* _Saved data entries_
────

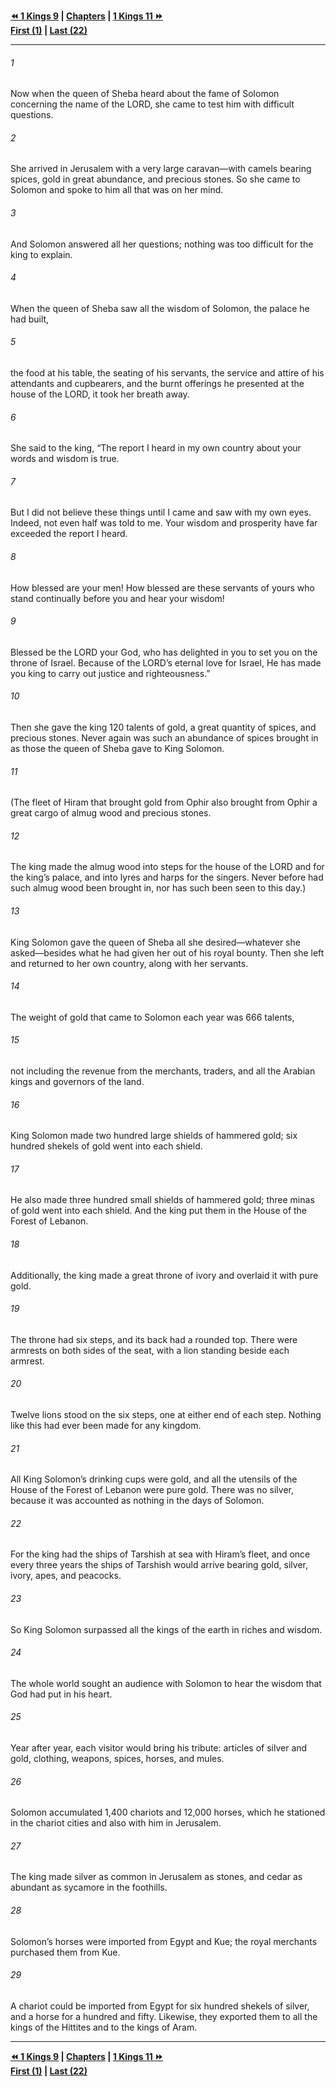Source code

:   
**[⏪ 1 Kings 9](./1%20Kings%209.md) | [Chapters](./_index.md) | [1 Kings 11 ⏩](./1%20Kings%2011.md)**  
**[First (1)](./1%20Kings%201.md) | [Last (22)](./1%20Kings%2022.md)**  
  
---  
  
###### 1  
Now when the queen of Sheba heard about the fame of Solomon concerning the name of the LORD, she came to test him with difficult questions.  
  
###### 2  
She arrived in Jerusalem with a very large caravan—with camels bearing spices, gold in great abundance, and precious stones. So she came to Solomon and spoke to him all that was on her mind.  
  
###### 3  
And Solomon answered all her questions; nothing was too difficult for the king to explain.  
  
###### 4  
When the queen of Sheba saw all the wisdom of Solomon, the palace he had built,  
  
###### 5  
the food at his table, the seating of his servants, the service and attire of his attendants and cupbearers, and the burnt offerings he presented at the house of the LORD, it took her breath away.  
  
###### 6  
She said to the king, “The report I heard in my own country about your words and wisdom is true.  
  
###### 7  
But I did not believe these things until I came and saw with my own eyes. Indeed, not even half was told to me. Your wisdom and prosperity have far exceeded the report I heard.  
  
###### 8  
How blessed are your men! How blessed are these servants of yours who stand continually before you and hear your wisdom!  
  
###### 9  
Blessed be the LORD your God, who has delighted in you to set you on the throne of Israel. Because of the LORD’s eternal love for Israel, He has made you king to carry out justice and righteousness.”  
  
###### 10  
Then she gave the king 120 talents of gold, a great quantity of spices, and precious stones. Never again was such an abundance of spices brought in as those the queen of Sheba gave to King Solomon.  
  
###### 11  
(The fleet of Hiram that brought gold from Ophir also brought from Ophir a great cargo of almug wood and precious stones.  
  
###### 12  
The king made the almug wood into steps for the house of the LORD and for the king’s palace, and into lyres and harps for the singers. Never before had such almug wood been brought in, nor has such been seen to this day.)  
  
###### 13  
King Solomon gave the queen of Sheba all she desired—whatever she asked—besides what he had given her out of his royal bounty. Then she left and returned to her own country, along with her servants.  
  
###### 14  
The weight of gold that came to Solomon each year was 666 talents,  
  
###### 15  
not including the revenue from the merchants, traders, and all the Arabian kings and governors of the land.  
  
###### 16  
King Solomon made two hundred large shields of hammered gold; six hundred shekels of gold went into each shield.  
  
###### 17  
He also made three hundred small shields of hammered gold; three minas of gold went into each shield. And the king put them in the House of the Forest of Lebanon.  
  
###### 18  
Additionally, the king made a great throne of ivory and overlaid it with pure gold.  
  
###### 19  
The throne had six steps, and its back had a rounded top. There were armrests on both sides of the seat, with a lion standing beside each armrest.  
  
###### 20  
Twelve lions stood on the six steps, one at either end of each step. Nothing like this had ever been made for any kingdom.  
  
###### 21  
All King Solomon’s drinking cups were gold, and all the utensils of the House of the Forest of Lebanon were pure gold. There was no silver, because it was accounted as nothing in the days of Solomon.  
  
###### 22  
For the king had the ships of Tarshish at sea with Hiram’s fleet, and once every three years the ships of Tarshish would arrive bearing gold, silver, ivory, apes, and peacocks.  
  
###### 23  
So King Solomon surpassed all the kings of the earth in riches and wisdom.  
  
###### 24  
The whole world sought an audience with Solomon to hear the wisdom that God had put in his heart.  
  
###### 25  
Year after year, each visitor would bring his tribute: articles of silver and gold, clothing, weapons, spices, horses, and mules.  
  
###### 26  
Solomon accumulated 1,400 chariots and 12,000 horses, which he stationed in the chariot cities and also with him in Jerusalem.  
  
###### 27  
The king made silver as common in Jerusalem as stones, and cedar as abundant as sycamore in the foothills.  
  
###### 28  
Solomon’s horses were imported from Egypt and Kue; the royal merchants purchased them from Kue.  
  
###### 29  
A chariot could be imported from Egypt for six hundred shekels of silver, and a horse for a hundred and fifty. Likewise, they exported them to all the kings of the Hittites and to the kings of Aram.  
  
  
---  
  
**[⏪ 1 Kings 9](./1%20Kings%209.md) | [Chapters](./_index.md) | [1 Kings 11 ⏩](./1%20Kings%2011.md)**  
**[First (1)](./1%20Kings%201.md) | [Last (22)](./1%20Kings%2022.md)**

────

The answer should match the data above word for word, with no pictures in it.

Source code

:   
**[⏪ 1 Kings 9](./1%20Kings%209.md) | [Chapters](./_index.md) | [1 Kings 11 ⏩](./1%20Kings%2011.md)**  
**[First (1)](./1%20Kings%201.md) | [Last (22)](./1%20Kings%2022.md)**  
  
---  
  
###### 1  
Now when the queen of Sheba heard about the fame of Solomon concerning the name of the LORD, she came to test him with difficult questions.  
  
###### 2  
She arrived in Jerusalem with a very large caravan—with camels bearing spices, gold in great abundance, and precious stones. So she came to Solomon and spoke to him all that was on her mind.  
  
###### 3  
And Solomon answered all her questions; nothing was too difficult for the king to explain.  
  
###### 4  
When the queen of Sheba saw all the wisdom of Solomon, the palace he had built,  
  
###### 5  
the food at his table, the seating of his servants, the service and attire of his attendants and cupbearers, and the burnt offerings he presented at the house of the LORD, it took her breath away.  
  
###### 6  
She said to the king, “The report I heard in my own country about your words and wisdom is true.  
  
###### 7  
But I did not believe these things until I came and saw with my own eyes. Indeed, not even half was told to me. Your wisdom and prosperity have far exceeded the report I heard.  
  
###### 8  
How blessed are your men! How blessed are these servants of yours who stand continually before you and hear your wisdom!  
  
###### 9  
Blessed be the LORD your God, who has delighted in you to set you on the throne of Israel. Because of the LORD’s eternal love for Israel, He has made you king to carry out justice and righteousness.”  
  
###### 10  
Then she gave the king 120 talents of gold, a great quantity of spices, and precious stones. Never again was such an abundance of spices brought in as those the queen of Sheba gave to King Solomon.  
  
###### 11  
(The fleet of Hiram that brought gold from Ophir also brought from Ophir a great cargo of almug wood and precious stones.  
  
###### 12  
The king made the almug wood into steps for the house of the LORD and for the king’s palace, and into lyres and harps for the singers. Never before had such almug wood been brought in, nor has such been seen to this day.)  
  
###### 13  
King Solomon gave the queen of Sheba all she desired—whatever she asked—besides what he had given her out of his royal bounty. Then she left and returned to her own country, along with her servants.  
  
###### 14  
The weight of gold that came to Solomon each year was 666 talents,  
  
###### 15  
not including the revenue from the merchants, traders, and all the Arabian kings and governors of the land.  
  
###### 16  
King Solomon made two hundred large shields of hammered gold; six hundred shekels of gold went into each shield.  
  
###### 17  
He also made three hundred small shields of hammered gold; three minas of gold went into each shield. And the king put them in the House of the Forest of Lebanon.  
  
###### 18  
Additionally, the king made a great throne of ivory and overlaid it with pure gold.  
  
###### 19  
The throne had six steps, and its back had a rounded top. There were armrests on both sides of the seat, with a lion standing beside each armrest.  
  
###### 20  
Twelve lions stood on the six steps, one at either end of each step. Nothing like this had ever been made for any kingdom.  
  
###### 21  
All King Solomon’s drinking cups were gold, and all the utensils of the House of the Forest of Lebanon were pure gold. There was no silver, because it was accounted as nothing in the days of Solomon.  
  
###### 22  
For the king had the ships of Tarshish at sea with Hiram’s fleet, and once every three years the ships of Tarshish would arrive bearing gold, silver, ivory, apes, and peacocks.  
  
###### 23  
So King Solomon surpassed all the kings of the earth in riches and wisdom.  
  
###### 24  
The whole world sought an audience with Solomon to hear the wisdom that God had put in his heart.  
  
###### 25  
Year after year, each visitor would bring his tribute: articles of silver and gold, clothing, weapons, spices, horses, and mules.  
  
###### 26  
Solomon accumulated 1,400 chariots and 12,000 horses, which he stationed in the chariot cities and also with him in Jerusalem.  
  
###### 27  
The king made silver as common in Jerusalem as stones, and cedar as abundant as sycamore in the foothills.  
  
###### 28  
Solomon’s horses were imported from Egypt and Kue; the royal merchants purchased them from Kue.  
  
###### 29  
A chariot could be imported from Egypt for six hundred shekels of silver, and a horse for a hundred and fifty. Likewise, they exported them to all the kings of the Hittites and to the kings of Aram.  
  
  
---  
  
**[⏪ 1 Kings 9](./1%20Kings%209.md) | [Chapters](./_index.md) | [1 Kings 11 ⏩](./1%20Kings%2011.md)**  
**[First (1)](./1%20Kings%201.md) | [Last (22)](./1%20Kings%2022.md)**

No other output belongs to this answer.